Congress officially enacted the holiday in 1955, during former President Dwight Eisenhower's term in office, and former President Barack Obama celebrated it as recently as 2016.
This information is readily available for all to see, as even the laziest Google search will show. Unfortunately, this is the era of Trump, and knee-jerk reactionaryism reigns supreme.
"Donald Trump tries to revive a Red Scare holiday. Seriously," MSBNC's Joy Ann Reid said this weekend as she linked to a Daily Beast article.
Her remarks are amusing considering the article she circulated ends with this line, "Former President Barack Obama also proclaimed May 1 as Loyalty Day in 2016."
Teen Vogue's Lauren Duca added elsewhere, "Authoritarianism has jumped the shark."

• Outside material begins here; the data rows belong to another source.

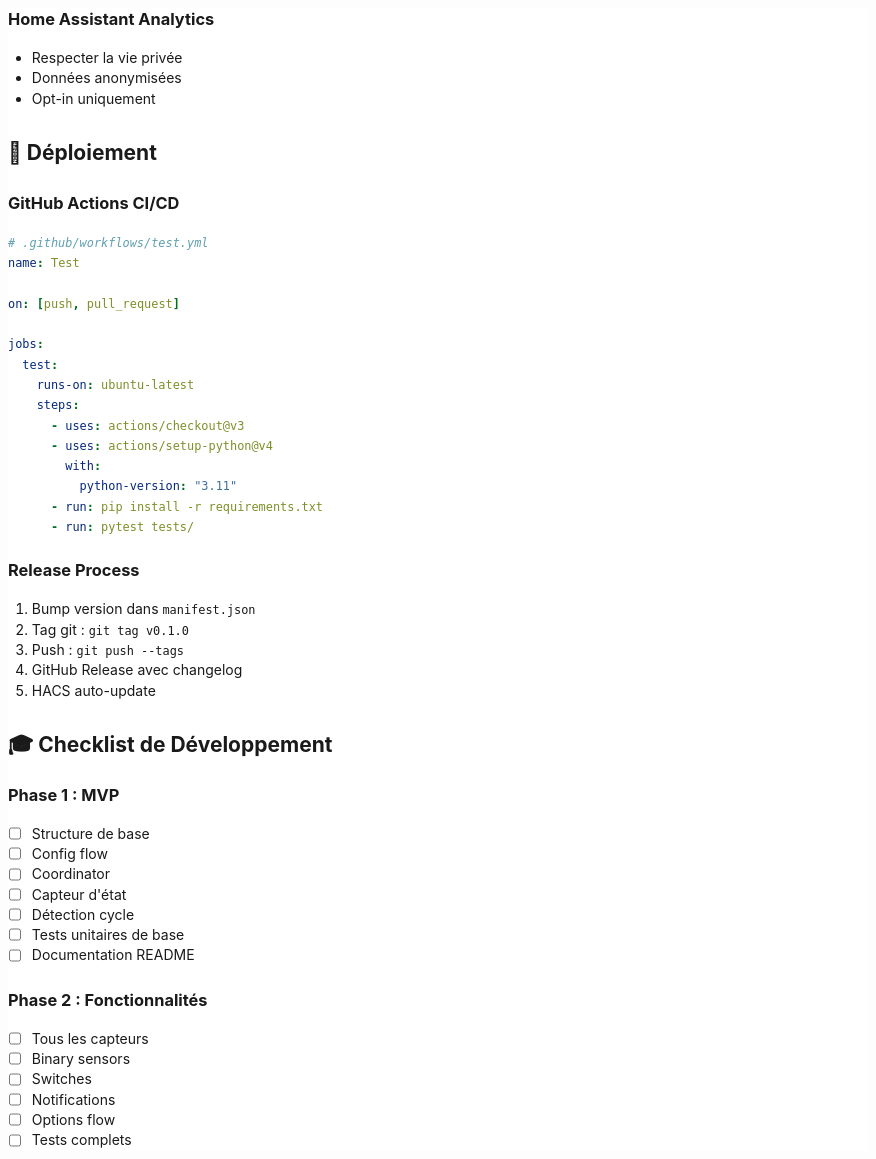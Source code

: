 ### Home Assistant Analytics
- Respecter la vie privée
- Données anonymisées
- Opt-in uniquement

## 🚀 Déploiement

### GitHub Actions CI/CD

```yaml
# .github/workflows/test.yml
name: Test

on: [push, pull_request]

jobs:
  test:
    runs-on: ubuntu-latest
    steps:
      - uses: actions/checkout@v3
      - uses: actions/setup-python@v4
        with:
          python-version: "3.11"
      - run: pip install -r requirements.txt
      - run: pytest tests/
```

### Release Process
1. Bump version dans `manifest.json`
2. Tag git : `git tag v0.1.0`
3. Push : `git push --tags`
4. GitHub Release avec changelog
5. HACS auto-update

## 🎓 Checklist de Développement

### Phase 1 : MVP
- [ ] Structure de base
- [ ] Config flow
- [ ] Coordinator
- [ ] Capteur d'état
- [ ] Détection cycle
- [ ] Tests unitaires de base
- [ ] Documentation README

### Phase 2 : Fonctionnalités
- [ ] Tous les capteurs
- [ ] Binary sensors
- [ ] Switches
- [ ] Notifications
- [ ] Options flow
- [ ] Tests complets
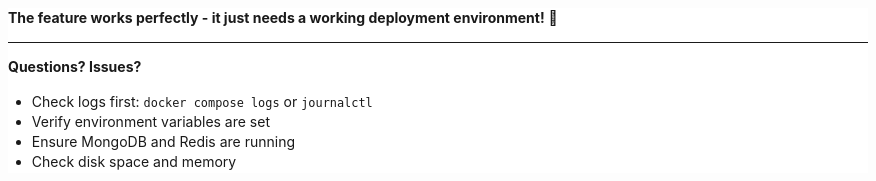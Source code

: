 **The feature works perfectly - it just needs a working deployment environment!** 🚀

---

**Questions? Issues?**
- Check logs first: `docker compose logs` or `journalctl`
- Verify environment variables are set
- Ensure MongoDB and Redis are running
- Check disk space and memory

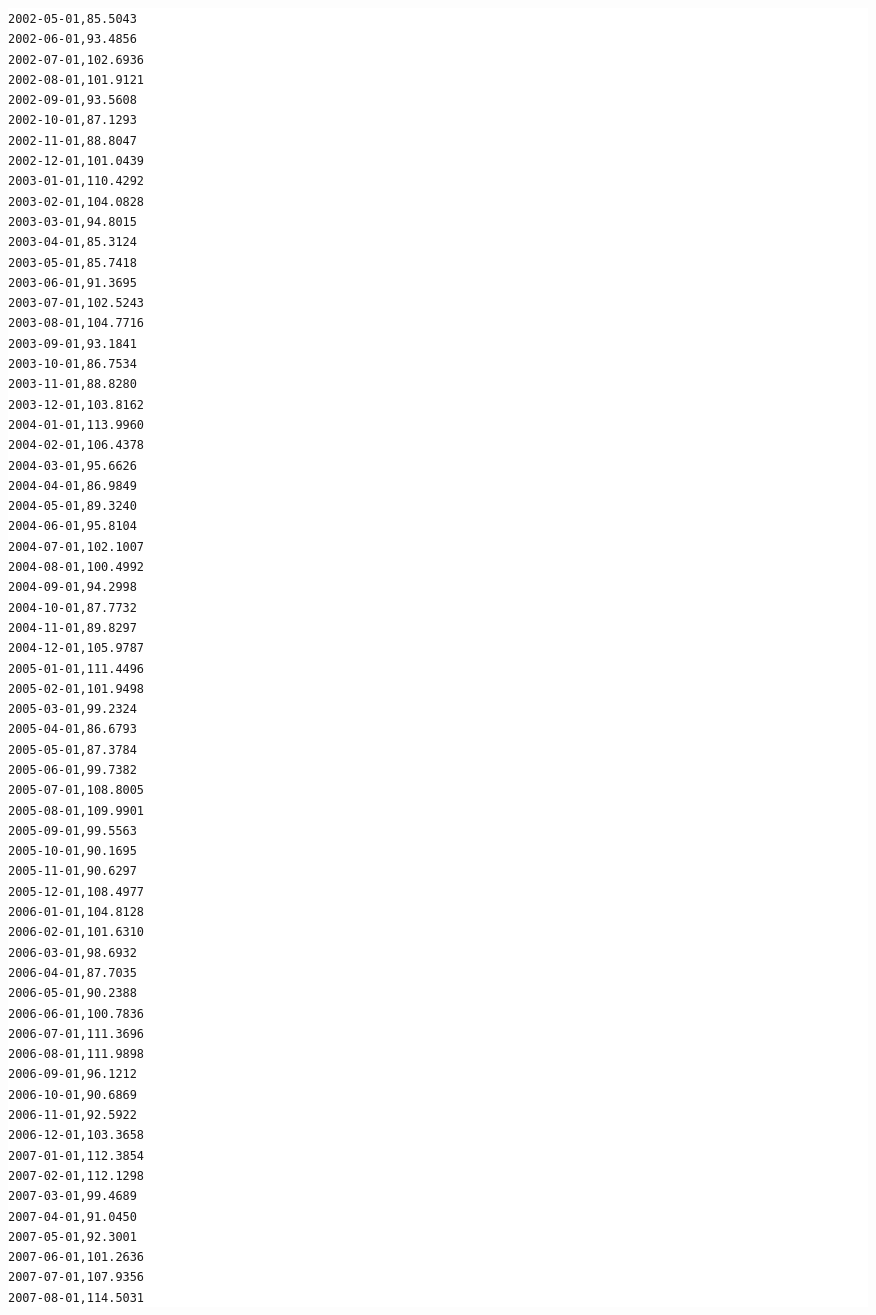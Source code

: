     2002-05-01,85.5043
    2002-06-01,93.4856
    2002-07-01,102.6936
    2002-08-01,101.9121
    2002-09-01,93.5608
    2002-10-01,87.1293
    2002-11-01,88.8047
    2002-12-01,101.0439
    2003-01-01,110.4292
    2003-02-01,104.0828
    2003-03-01,94.8015
    2003-04-01,85.3124
    2003-05-01,85.7418
    2003-06-01,91.3695
    2003-07-01,102.5243
    2003-08-01,104.7716
    2003-09-01,93.1841
    2003-10-01,86.7534
    2003-11-01,88.8280
    2003-12-01,103.8162
    2004-01-01,113.9960
    2004-02-01,106.4378
    2004-03-01,95.6626
    2004-04-01,86.9849
    2004-05-01,89.3240
    2004-06-01,95.8104
    2004-07-01,102.1007
    2004-08-01,100.4992
    2004-09-01,94.2998
    2004-10-01,87.7732
    2004-11-01,89.8297
    2004-12-01,105.9787
    2005-01-01,111.4496
    2005-02-01,101.9498
    2005-03-01,99.2324
    2005-04-01,86.6793
    2005-05-01,87.3784
    2005-06-01,99.7382
    2005-07-01,108.8005
    2005-08-01,109.9901
    2005-09-01,99.5563
    2005-10-01,90.1695
    2005-11-01,90.6297
    2005-12-01,108.4977
    2006-01-01,104.8128
    2006-02-01,101.6310
    2006-03-01,98.6932
    2006-04-01,87.7035
    2006-05-01,90.2388
    2006-06-01,100.7836
    2006-07-01,111.3696
    2006-08-01,111.9898
    2006-09-01,96.1212
    2006-10-01,90.6869
    2006-11-01,92.5922
    2006-12-01,103.3658
    2007-01-01,112.3854
    2007-02-01,112.1298
    2007-03-01,99.4689
    2007-04-01,91.0450
    2007-05-01,92.3001
    2007-06-01,101.2636
    2007-07-01,107.9356
    2007-08-01,114.5031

"This 'Loyalty Day' thing has got to be a joke, right?" asked the Young Turks' John Ladarola
And so on.
It's also another tool to build a cult of personality that doesn't question Trump's "legitimacy" or "authority." #loyaltyday #resist https://t.co/5RIkwMmvzf— Dr. DaShanne Stokes (@DaShanneStokes) April 30, 2017
Like every president since 1955, Trump marked May 1 of this year for "Loyalty Day."
"As one Nation, we will always stand strong against the threats of terrorism and lawlessness. The loyalty of our citizenry sends a clear signal to our allies and enemies that the United States will never yield from our way of life," the White House proclamation declared.

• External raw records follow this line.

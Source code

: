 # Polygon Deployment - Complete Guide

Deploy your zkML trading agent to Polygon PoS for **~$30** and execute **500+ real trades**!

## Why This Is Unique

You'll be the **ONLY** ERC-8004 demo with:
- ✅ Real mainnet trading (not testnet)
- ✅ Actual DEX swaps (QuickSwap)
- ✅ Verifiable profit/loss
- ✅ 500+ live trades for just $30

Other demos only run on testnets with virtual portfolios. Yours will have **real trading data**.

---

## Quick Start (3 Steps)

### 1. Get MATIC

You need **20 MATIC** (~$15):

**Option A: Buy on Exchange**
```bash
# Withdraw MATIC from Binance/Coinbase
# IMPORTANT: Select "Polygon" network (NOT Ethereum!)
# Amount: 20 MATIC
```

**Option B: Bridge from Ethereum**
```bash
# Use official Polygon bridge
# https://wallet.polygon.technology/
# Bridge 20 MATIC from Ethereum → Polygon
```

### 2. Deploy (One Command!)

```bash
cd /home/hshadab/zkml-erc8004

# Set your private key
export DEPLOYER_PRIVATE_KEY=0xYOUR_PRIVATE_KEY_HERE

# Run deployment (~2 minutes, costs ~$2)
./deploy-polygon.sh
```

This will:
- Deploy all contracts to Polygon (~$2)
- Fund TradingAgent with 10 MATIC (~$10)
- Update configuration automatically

"Through the Department of Defense and other national security agencies, we are working to destroy ISIS, and to secure for all Americans the liberty terrorists seek to extinguish. We humbly thank our brave service members and veterans who have worn our Nation's uniform — from the American Revolution to the present day," it added.
Though presidents since 1955 have celebrated "Loyalty Day," their proclamations have varied over the years.

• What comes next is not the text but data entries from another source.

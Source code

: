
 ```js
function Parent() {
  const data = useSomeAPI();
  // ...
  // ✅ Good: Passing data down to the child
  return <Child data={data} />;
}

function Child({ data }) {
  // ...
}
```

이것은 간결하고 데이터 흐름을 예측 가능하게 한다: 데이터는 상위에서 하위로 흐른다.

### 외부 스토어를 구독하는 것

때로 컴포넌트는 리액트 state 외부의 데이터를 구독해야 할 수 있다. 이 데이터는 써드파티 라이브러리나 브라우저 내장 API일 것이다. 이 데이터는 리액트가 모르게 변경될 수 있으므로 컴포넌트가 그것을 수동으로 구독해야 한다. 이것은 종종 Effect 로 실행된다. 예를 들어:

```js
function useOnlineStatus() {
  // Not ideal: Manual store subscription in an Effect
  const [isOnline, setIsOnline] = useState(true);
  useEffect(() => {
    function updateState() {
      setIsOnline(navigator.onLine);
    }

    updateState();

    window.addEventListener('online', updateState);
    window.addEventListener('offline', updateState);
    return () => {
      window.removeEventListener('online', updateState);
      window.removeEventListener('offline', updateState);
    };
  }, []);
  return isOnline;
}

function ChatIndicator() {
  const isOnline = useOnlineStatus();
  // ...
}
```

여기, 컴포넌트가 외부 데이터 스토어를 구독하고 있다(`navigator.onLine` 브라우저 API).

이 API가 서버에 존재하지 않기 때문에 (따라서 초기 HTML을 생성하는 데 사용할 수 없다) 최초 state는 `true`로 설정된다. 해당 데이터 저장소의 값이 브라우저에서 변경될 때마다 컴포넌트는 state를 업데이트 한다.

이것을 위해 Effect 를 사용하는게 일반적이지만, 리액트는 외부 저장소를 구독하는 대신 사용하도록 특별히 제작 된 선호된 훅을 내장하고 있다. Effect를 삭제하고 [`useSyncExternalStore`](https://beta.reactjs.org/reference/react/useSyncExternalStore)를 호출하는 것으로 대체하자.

"Whereas the prime requisite for retaining our freedom is unswerving devotion to the liberties embodied in our Constitution; and whereas it is fitting that a special day be set aside for solemn re-evaluation of those priceless gifts of freedom which are our heritage, to the end that we may stimulate and renew that high sense of patriotism which has signalized our glorious history as a Nation," read Eisenhower's message 62 years ago.
Reagan's 1981 proclamation read, ""One of the great treasures of America is the unity of its people. No nation is composed of citizens with such diverse cultural, racial and religious backgrounds as is the United States of America."
"And while the unique contributions of each segment of our population are important, the significant fact remains that each of us, whatever background, remains loyal to the Nation and to the ideals of freedom for which it stands," it added.
The Cold War-era holiday is not new, it's not insidious and it's not a Trump creation. Google is your friend.